Chicken Neeka
Paprika-roasted chicken with Spanish onion, Roma tomatoes, sweet peppers, lemon, garlic and fresh herbs, served with pecorino-safflower orzo..
Serves 2-3
For the Orzo
1 cup orzo (semolina pasta)
1 1/2 cups chicken stock
1 1/2 cups filtered water
2 tablespoons safflower threads (Carthamus tinctorius), crushed
1/4 cup aged pecorino, shredded
2 tablespoons Italian parsley, chopped
Bring chicken stock and water to a boil. Stir in orzo, reduce heat, cover and cook until barely tender (about 10 minutes). Drain off all but a little water, then stir in the pecorino and parsley.
For the Chicken
2 pastured chicken breasts, cut in thirds
2 pastured chicken thighs, cut in half
melted butter
2 tablespoons cold butter, cut into small pieces
1 tablespoon roasted paprika
1 teaspoon sea salt
1 teaspoon freshly-ground pepper
1 Spanish onion, chopped
4-6 sweet peppers, chopped
2 Roma tomatoes cut into wedges
2 cloves garlic
1 tablespoon fresh oregano, chopped
1 tablespoon fresh basil, chopped
1 tablespoon Italian parsley, chopped
1 fresh lemon
Rinse the chicken and pat dry. Place chicken in a heavy skillet, brush with melted butter and season with roasted paprika, sea salt and pepper. Chop tomatoes, onions and peppers and scatter around the pan. Place in a 400 degree oven until the chicken is crisp and juices run clear, about 20-25 minutes. Transfer the chicken to a side dish and put the skillet containing the vegetables on a burner over medium heat.

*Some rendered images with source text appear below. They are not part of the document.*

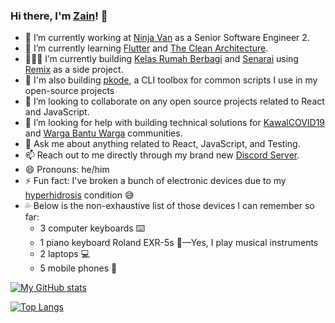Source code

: ### Hi there, I'm [Zain](https://zainfathoni.com)! 👋

- 🔭 I’m currently working at [Ninja Van](https://www.ninjavan.co) as a Senior Software Engineer 2.
- 🌱 I’m currently learning [Flutter](https://flutter.dev) and [The Clean Architecture](https://blog.cleancoder.com/uncle-bob/2012/08/13/the-clean-architecture.html).
- 👨🏻‍💻 I’m currently building [Kelas Rumah Berbagi](https://github.com/zainfathoni/kelas.rumahberbagi.com) and [Senarai](https://github.com/senar-ai/web) using [Remix](https://remix.run) as a side project.
- 🧰 I'm also building [pkode](https://github.com/zainfathoni/pkode), a CLI toolbox for common scripts I use in my open-source projects
- 👯 I’m looking to collaborate on any open source projects related to React and JavaScript.
- 🤔 I’m looking for help with building technical solutions for [KawalCOVID19](https://kawalcovid19.id) and [Warga Bantu Warga](https://wargabantuwarga.com) communities.
- 💬 Ask me about anything related to React, JavaScript, and Testing.
- 📫 Reach out to me directly through my brand new [Discord Server](https://zainf.dev/discord).
- 😄 Pronouns: he/him
- ⚡ Fun fact: I've broken a bunch of electronic devices due to my [hyperhidrosis](https://en.wikipedia.org/wiki/Hyperhidrosis) condition 😅
- 💦 Below is the non-exhaustive list of those devices I can remember so far:
  - 3 computer keyboards ⌨️
  - 1 piano keyboard Roland EXR-5s 🎹—Yes, I play musical instruments
  - 2 laptops 💻
  - 5 mobile phones 📱

[![My GitHub stats](https://github-readme-stats.vercel.app/api?username=zainfathoni&count_private=true&show_icons=true&theme=dark)](https://github.com/anuraghazra/github-readme-stats)

[![Top Langs](https://github-readme-stats.vercel.app/api/top-langs/?username=zainfathoni&layout=compact&theme=dark)](https://github.com/anuraghazra/github-readme-stats)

De-glaze the skillet with the juice of a lemon, then stir in garlic and sauté 30 seconds. Stir in the chopped oregano, basil and parsley, then whisk in the butter, one piece at a time.
To serve
Spoon orzo into the center of a plate and place chicken pieces on top. Spoon vegetables and sauce over the chicken, garnish with herbs and serve immediately.
- Neeka























Dink said,
November 14, 2009 at 7:01 pm
I’ll bet she’d love that dish.
does she know you named it for her?
Ren said,
November 14, 2009 at 7:39 pm
Not yet :-)
Rance Mohanitz said,
November 14, 2009 at 7:12 pm
Looks good! But…I haven’t heard the word pastured relating to food before (other than cow’s food), could you explain it to me? Thanks -Rance
Ren said,
November 14, 2009 at 7:37 pm
Pastured chickens live outdoors, where they get lots of fresh air and sunshine as they scratch and peck for bugs. They are free from pesticides, insecticides, antibiotics and hormones.
lynn byrd said,
November 14, 2009 at 7:23 pm
Please tell Neeka that I LOVE her outfit, especially her skirt with the ruffle!
Ren said,
November 14, 2009 at 7:38 pm
I’ll do that when I see her next week :-)
ella said,
November 15, 2009 at 3:47 pm
you’re going out to NM for Thanksgiving?
Ren said,
November 15, 2009 at 3:49 pm
Yes, that’s the plan
Tuesday Twister « Edible Aria said,
November 17, 2009 at 6:36 pm
[...] Chicken Neeka Paprika-roasted chicken with Spanish onion, Roma tomatoes, sweet peppers, lemon, garlic and fresh [...]
Ariana D said,
April 5, 2010 at 10:59 pm
my husband and i really enjoyed this. my husband almost ate the whole thing by himself! thanks for sharing this delicious recipe
Ren said,
April 5, 2010 at 11:26 pm
Thank you, Ariana, I really appreciate hearing that!